Comment 7 Ira Cooper 2010-04-30 06:40:50 UTC
(In reply to comment #6)

I'll also see if I can get you a test program etc.

(I need to talk to the author of the test, and get a version to submit.)

Hopefully with that, you can reproduce this at will.
Comment 8 Ira Cooper 2010-04-30 09:38:26 UTC
Created attachment 5676 [details]
The program we are using to reproduce things.

Full source included.  

Invoke as:

probefilelimits.exe -v -c –w <some path with many files named in varying lengths >

We've been using UNC paths, but that doesn't mean you have to.
Comment 9 Jeremy Allison 2010-04-30 11:47:53 UTC
Ok, when I try this program in my 10,000 file directory, it works perfectly.

Ergo there's something about the file names you generate that cause this problem to occur.

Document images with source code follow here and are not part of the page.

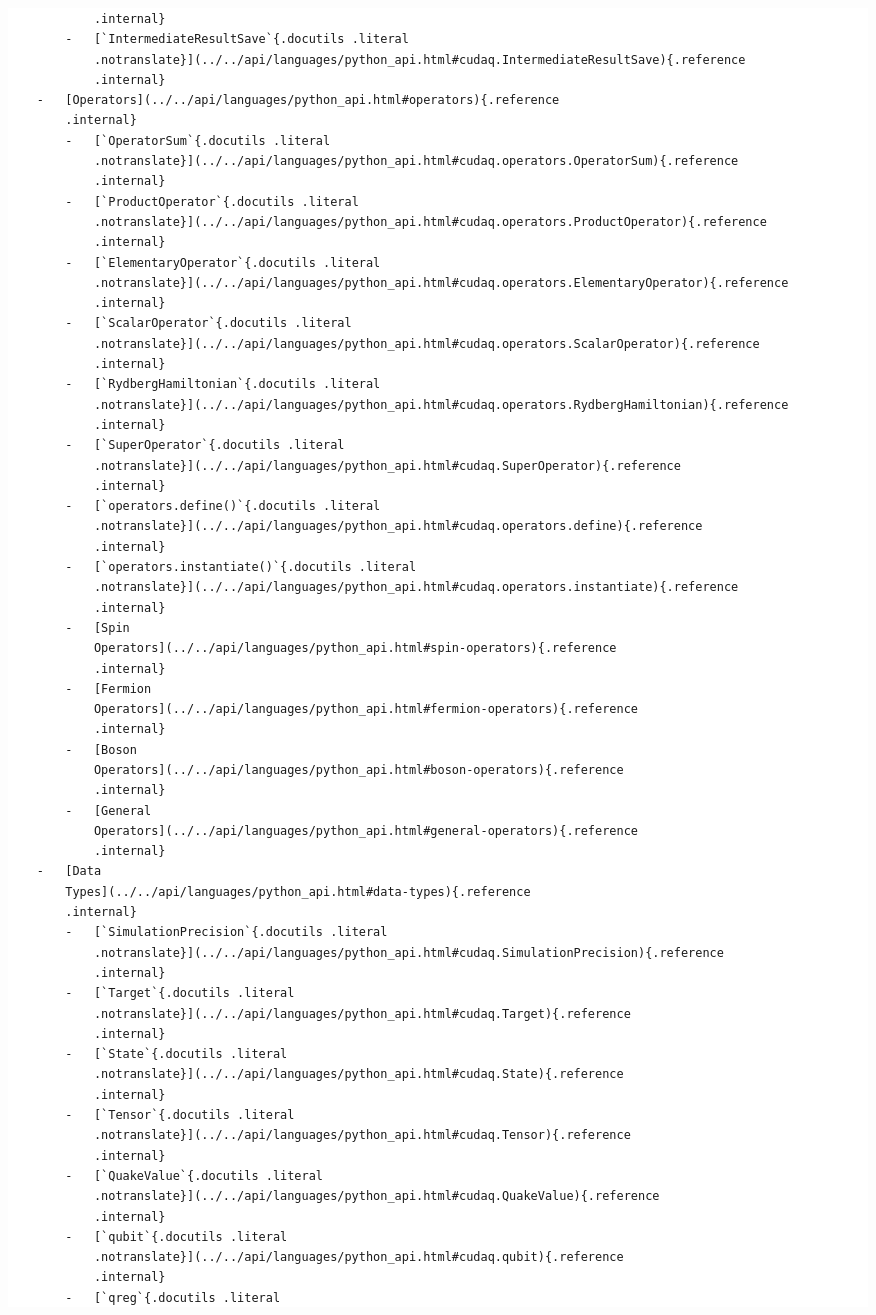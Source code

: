                 .internal}
            -   [`IntermediateResultSave`{.docutils .literal
                .notranslate}](../../api/languages/python_api.html#cudaq.IntermediateResultSave){.reference
                .internal}
        -   [Operators](../../api/languages/python_api.html#operators){.reference
            .internal}
            -   [`OperatorSum`{.docutils .literal
                .notranslate}](../../api/languages/python_api.html#cudaq.operators.OperatorSum){.reference
                .internal}
            -   [`ProductOperator`{.docutils .literal
                .notranslate}](../../api/languages/python_api.html#cudaq.operators.ProductOperator){.reference
                .internal}
            -   [`ElementaryOperator`{.docutils .literal
                .notranslate}](../../api/languages/python_api.html#cudaq.operators.ElementaryOperator){.reference
                .internal}
            -   [`ScalarOperator`{.docutils .literal
                .notranslate}](../../api/languages/python_api.html#cudaq.operators.ScalarOperator){.reference
                .internal}
            -   [`RydbergHamiltonian`{.docutils .literal
                .notranslate}](../../api/languages/python_api.html#cudaq.operators.RydbergHamiltonian){.reference
                .internal}
            -   [`SuperOperator`{.docutils .literal
                .notranslate}](../../api/languages/python_api.html#cudaq.SuperOperator){.reference
                .internal}
            -   [`operators.define()`{.docutils .literal
                .notranslate}](../../api/languages/python_api.html#cudaq.operators.define){.reference
                .internal}
            -   [`operators.instantiate()`{.docutils .literal
                .notranslate}](../../api/languages/python_api.html#cudaq.operators.instantiate){.reference
                .internal}
            -   [Spin
                Operators](../../api/languages/python_api.html#spin-operators){.reference
                .internal}
            -   [Fermion
                Operators](../../api/languages/python_api.html#fermion-operators){.reference
                .internal}
            -   [Boson
                Operators](../../api/languages/python_api.html#boson-operators){.reference
                .internal}
            -   [General
                Operators](../../api/languages/python_api.html#general-operators){.reference
                .internal}
        -   [Data
            Types](../../api/languages/python_api.html#data-types){.reference
            .internal}
            -   [`SimulationPrecision`{.docutils .literal
                .notranslate}](../../api/languages/python_api.html#cudaq.SimulationPrecision){.reference
                .internal}
            -   [`Target`{.docutils .literal
                .notranslate}](../../api/languages/python_api.html#cudaq.Target){.reference
                .internal}
            -   [`State`{.docutils .literal
                .notranslate}](../../api/languages/python_api.html#cudaq.State){.reference
                .internal}
            -   [`Tensor`{.docutils .literal
                .notranslate}](../../api/languages/python_api.html#cudaq.Tensor){.reference
                .internal}
            -   [`QuakeValue`{.docutils .literal
                .notranslate}](../../api/languages/python_api.html#cudaq.QuakeValue){.reference
                .internal}
            -   [`qubit`{.docutils .literal
                .notranslate}](../../api/languages/python_api.html#cudaq.qubit){.reference
                .internal}
            -   [`qreg`{.docutils .literal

What do your names look like ? Knowing this would certainly help.

Can you give me a tar file containing just the directory names you're testing against ? I don't need the contents I wouldn't think.

Jeremy.
Comment 10 Jeremy Allison 2010-04-30 13:32:43 UTC
Created attachment 5677 [details]
Linux code to create X random names.

Ok, here is a junkcode program I wrote to create N random length filenames in a directory. Even using this I can't reproduce your issue with current master.

Invoke using:

./mkbigvardir <count> <rand-seed>

and it will create count-1 files in a directory, with names file.<random lower case letters>.

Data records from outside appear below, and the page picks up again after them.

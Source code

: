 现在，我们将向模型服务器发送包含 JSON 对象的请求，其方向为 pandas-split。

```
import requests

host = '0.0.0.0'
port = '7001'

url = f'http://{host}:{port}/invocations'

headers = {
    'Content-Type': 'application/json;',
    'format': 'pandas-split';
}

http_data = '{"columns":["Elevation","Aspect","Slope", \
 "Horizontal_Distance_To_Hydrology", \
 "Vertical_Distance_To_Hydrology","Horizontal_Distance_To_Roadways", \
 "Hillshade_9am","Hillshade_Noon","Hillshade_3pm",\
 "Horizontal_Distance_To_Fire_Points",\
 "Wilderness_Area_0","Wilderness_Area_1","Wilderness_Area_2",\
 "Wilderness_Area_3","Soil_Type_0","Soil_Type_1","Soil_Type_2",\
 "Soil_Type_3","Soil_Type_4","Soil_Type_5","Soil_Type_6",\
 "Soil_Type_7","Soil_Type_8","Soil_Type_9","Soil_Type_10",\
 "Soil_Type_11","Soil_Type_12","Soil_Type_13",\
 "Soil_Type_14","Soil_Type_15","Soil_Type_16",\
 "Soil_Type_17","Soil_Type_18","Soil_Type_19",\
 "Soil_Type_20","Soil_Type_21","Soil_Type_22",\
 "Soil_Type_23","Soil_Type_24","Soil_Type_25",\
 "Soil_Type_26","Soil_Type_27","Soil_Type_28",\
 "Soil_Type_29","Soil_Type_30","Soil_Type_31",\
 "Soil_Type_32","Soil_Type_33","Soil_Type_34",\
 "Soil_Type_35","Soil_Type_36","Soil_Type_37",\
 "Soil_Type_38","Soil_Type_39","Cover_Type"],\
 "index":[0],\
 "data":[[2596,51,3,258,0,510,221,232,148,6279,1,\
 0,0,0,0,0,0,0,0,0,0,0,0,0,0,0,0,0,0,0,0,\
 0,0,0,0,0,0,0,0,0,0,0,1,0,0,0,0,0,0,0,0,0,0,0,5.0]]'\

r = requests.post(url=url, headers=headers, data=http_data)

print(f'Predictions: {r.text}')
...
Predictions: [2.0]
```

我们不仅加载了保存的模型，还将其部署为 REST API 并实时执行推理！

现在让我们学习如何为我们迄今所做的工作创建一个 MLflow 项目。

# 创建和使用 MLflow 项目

If you can get me a tar list of the directory you use that creates the problem I'd appreciate it - otherwise I'm stuck here as I just can't reproduce.

Jeremy.
Comment 11 Ira Cooper 2010-04-30 15:15:04 UTC
It's worse than that: With your program it reproduces here.

./rndfile 10000 5

So, sending you a tar won't help much.  By chance are you on a 32 or 64 bit platform, and which are you building?  (I build full 64 bit... so I wonder if that's the issue.)

-Ira
Comment 12 Jeremy Allison 2010-04-30 15:42:15 UTC
No - not reproducing.

With ./rndfile 10000 5 I get a directory containing 9970 files (others must have been duplicate names). Running your program against it completes successfully.

What platform are you running on ? You're Solaris - right ? I'm running on 64-bit Linux with an ext3 filesystem. This is starting to smell like the old *BSD directory bug somehow....

http://www.vnode.ch/fixing_seekdir


Jeremy.

Comment 13 Jeremy Allison 2010-04-30 15:56:50 UTC
Created attachment 5678 [details]
tar file of the directory I'm testing with.

Here is the directory I'm testing with on the server side.
Created via :

./rndfile out 10000 5
Comment 14 Ira Cooper 2010-04-30 16:09:59 UTC
Ok, well... let's step back:

If I put the -8 back to where I originally put it.  It all works.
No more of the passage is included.